[[ INFORMATION SUPPLIED, beginning ]]

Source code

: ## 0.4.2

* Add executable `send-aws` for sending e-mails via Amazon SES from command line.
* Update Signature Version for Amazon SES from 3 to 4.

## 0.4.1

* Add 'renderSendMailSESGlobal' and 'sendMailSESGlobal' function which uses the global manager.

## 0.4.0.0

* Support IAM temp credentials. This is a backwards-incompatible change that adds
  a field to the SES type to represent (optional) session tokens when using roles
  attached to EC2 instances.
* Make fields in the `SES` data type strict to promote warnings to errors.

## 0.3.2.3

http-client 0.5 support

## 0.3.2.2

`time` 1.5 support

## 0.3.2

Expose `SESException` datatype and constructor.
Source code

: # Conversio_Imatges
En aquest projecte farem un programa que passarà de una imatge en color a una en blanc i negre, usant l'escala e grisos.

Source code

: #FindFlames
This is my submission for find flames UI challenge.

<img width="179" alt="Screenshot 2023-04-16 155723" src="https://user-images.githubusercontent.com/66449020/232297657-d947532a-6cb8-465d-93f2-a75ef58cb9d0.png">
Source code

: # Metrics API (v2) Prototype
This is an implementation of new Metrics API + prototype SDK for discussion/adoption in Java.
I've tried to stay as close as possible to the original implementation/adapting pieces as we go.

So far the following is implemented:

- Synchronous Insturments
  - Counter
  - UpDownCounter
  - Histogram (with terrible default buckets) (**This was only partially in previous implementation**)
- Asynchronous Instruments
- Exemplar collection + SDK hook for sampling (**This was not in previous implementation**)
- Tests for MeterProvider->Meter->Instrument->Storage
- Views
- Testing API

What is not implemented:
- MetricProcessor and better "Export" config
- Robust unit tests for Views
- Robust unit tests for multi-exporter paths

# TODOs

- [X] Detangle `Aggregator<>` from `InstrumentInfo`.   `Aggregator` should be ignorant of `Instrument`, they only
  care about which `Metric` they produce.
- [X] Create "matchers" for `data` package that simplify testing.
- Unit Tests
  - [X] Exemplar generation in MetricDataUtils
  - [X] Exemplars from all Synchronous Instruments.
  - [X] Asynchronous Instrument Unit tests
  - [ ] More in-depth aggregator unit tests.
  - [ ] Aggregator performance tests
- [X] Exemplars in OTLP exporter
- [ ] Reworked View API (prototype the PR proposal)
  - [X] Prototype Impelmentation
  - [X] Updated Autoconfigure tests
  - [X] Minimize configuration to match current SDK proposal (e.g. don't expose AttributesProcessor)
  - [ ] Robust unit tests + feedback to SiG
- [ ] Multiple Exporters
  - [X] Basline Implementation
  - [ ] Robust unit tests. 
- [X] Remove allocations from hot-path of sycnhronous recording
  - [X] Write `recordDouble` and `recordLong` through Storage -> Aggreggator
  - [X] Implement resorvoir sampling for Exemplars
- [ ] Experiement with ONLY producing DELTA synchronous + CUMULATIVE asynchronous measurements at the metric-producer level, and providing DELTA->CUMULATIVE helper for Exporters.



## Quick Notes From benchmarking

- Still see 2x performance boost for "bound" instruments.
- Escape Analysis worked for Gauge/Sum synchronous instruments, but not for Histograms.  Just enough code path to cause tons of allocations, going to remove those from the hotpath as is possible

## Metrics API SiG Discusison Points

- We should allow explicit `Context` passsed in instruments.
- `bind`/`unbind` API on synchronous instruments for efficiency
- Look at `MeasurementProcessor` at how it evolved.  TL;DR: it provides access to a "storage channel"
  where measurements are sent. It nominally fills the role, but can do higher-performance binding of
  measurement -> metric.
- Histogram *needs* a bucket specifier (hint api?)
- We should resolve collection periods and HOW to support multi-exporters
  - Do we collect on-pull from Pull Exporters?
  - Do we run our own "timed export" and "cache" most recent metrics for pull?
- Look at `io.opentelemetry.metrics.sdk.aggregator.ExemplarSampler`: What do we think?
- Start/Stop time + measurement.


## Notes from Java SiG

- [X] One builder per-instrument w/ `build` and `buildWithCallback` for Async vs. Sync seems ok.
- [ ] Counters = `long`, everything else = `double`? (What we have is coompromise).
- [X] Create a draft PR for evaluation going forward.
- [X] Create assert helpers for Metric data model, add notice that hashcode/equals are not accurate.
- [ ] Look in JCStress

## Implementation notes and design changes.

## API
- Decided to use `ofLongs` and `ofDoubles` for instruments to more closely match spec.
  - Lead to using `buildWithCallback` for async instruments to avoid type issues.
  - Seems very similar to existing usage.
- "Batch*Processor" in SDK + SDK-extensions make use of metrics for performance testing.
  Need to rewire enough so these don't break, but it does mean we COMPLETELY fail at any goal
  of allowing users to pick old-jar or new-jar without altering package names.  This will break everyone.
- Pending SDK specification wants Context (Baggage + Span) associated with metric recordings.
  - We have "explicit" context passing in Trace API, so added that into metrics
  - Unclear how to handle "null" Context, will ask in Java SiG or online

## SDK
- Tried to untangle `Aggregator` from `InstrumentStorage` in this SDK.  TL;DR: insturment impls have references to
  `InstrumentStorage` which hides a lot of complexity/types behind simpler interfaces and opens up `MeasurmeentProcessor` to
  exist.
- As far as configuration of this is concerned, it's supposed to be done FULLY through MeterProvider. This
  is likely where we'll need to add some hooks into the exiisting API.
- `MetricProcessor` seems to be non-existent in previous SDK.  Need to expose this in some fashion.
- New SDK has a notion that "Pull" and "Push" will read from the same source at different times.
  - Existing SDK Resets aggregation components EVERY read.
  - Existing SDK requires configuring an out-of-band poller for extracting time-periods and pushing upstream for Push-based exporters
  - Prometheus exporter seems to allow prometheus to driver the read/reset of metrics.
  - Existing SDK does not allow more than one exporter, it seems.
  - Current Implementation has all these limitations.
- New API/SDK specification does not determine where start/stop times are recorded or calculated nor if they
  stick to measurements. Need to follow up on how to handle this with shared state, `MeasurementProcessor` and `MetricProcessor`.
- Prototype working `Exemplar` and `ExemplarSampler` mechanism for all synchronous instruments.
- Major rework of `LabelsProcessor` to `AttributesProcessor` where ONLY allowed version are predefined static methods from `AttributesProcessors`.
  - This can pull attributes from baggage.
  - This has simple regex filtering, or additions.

[[ INFORMATION SUPPLIED, end ]]

■ PROBLEM
For the records above, state how many lines contain "proposal". Add nothing to the number.

■ RESULT OF THIS TASK
2